● **WORK REQUIRED**: Scan the entries for lines with "subsubsection" and say how many there are, with nothing more.

+++ MATERIAL TO PROCESS +++

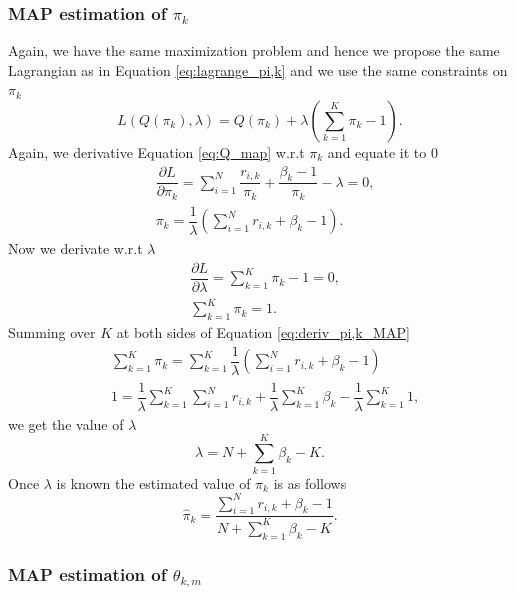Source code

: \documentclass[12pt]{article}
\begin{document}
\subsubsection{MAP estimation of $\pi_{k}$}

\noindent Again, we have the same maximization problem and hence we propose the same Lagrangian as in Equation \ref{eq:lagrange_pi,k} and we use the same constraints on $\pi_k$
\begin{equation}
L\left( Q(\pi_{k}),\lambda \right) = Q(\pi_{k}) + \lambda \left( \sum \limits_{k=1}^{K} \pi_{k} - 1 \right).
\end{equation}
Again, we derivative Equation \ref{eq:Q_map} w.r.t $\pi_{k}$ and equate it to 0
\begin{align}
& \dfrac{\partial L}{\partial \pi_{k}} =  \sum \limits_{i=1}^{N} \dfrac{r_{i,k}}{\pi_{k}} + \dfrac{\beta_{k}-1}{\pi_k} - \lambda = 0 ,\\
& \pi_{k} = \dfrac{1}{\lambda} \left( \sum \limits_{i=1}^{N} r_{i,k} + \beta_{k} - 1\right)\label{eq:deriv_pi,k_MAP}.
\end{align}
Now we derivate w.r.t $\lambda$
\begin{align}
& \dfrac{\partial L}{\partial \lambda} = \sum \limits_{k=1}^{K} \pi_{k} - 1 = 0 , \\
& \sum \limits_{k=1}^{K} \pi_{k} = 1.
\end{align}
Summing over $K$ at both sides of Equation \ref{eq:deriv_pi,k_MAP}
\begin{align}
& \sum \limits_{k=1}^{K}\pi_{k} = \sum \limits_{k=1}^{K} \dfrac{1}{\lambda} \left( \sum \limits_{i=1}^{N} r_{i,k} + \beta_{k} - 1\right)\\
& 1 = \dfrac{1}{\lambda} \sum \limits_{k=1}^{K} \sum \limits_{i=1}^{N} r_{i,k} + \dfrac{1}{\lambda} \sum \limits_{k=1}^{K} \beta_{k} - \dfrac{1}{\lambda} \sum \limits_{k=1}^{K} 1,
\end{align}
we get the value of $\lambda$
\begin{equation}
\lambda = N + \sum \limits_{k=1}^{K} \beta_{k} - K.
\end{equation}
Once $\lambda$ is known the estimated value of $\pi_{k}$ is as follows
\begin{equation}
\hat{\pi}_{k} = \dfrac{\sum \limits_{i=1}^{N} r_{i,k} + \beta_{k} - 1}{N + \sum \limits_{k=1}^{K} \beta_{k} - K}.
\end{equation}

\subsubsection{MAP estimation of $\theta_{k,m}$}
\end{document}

+++
+++ MATERIAL TO PROCESS +++

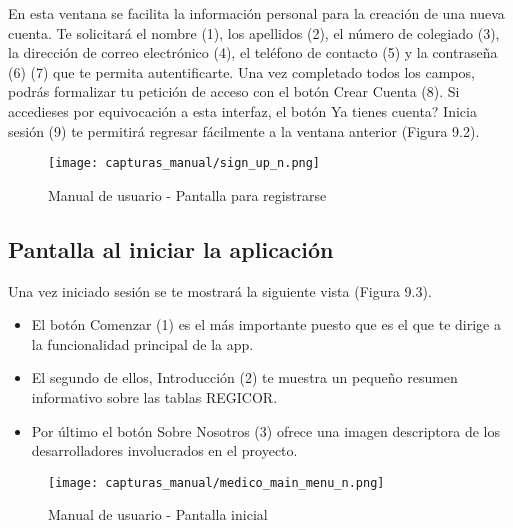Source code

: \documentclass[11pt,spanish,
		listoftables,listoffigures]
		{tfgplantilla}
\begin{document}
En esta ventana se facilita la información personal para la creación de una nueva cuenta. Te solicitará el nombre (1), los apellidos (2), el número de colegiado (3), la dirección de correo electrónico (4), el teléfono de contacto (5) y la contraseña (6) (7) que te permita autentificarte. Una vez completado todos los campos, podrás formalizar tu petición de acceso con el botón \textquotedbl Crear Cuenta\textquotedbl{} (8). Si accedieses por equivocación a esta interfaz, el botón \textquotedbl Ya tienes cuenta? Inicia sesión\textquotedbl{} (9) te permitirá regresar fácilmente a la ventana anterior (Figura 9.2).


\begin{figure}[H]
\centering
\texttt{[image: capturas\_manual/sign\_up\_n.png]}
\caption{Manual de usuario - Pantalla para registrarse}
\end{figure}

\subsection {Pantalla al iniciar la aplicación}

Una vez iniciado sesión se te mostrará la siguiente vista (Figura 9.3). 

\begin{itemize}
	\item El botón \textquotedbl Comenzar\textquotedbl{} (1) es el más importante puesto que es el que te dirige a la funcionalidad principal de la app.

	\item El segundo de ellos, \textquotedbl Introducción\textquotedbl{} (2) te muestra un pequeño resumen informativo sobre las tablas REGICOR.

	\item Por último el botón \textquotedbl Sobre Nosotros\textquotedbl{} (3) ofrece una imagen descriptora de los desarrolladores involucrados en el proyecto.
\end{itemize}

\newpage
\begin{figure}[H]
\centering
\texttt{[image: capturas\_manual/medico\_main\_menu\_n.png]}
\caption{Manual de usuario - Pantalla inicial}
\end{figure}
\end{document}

+++

● **RESULT**: 2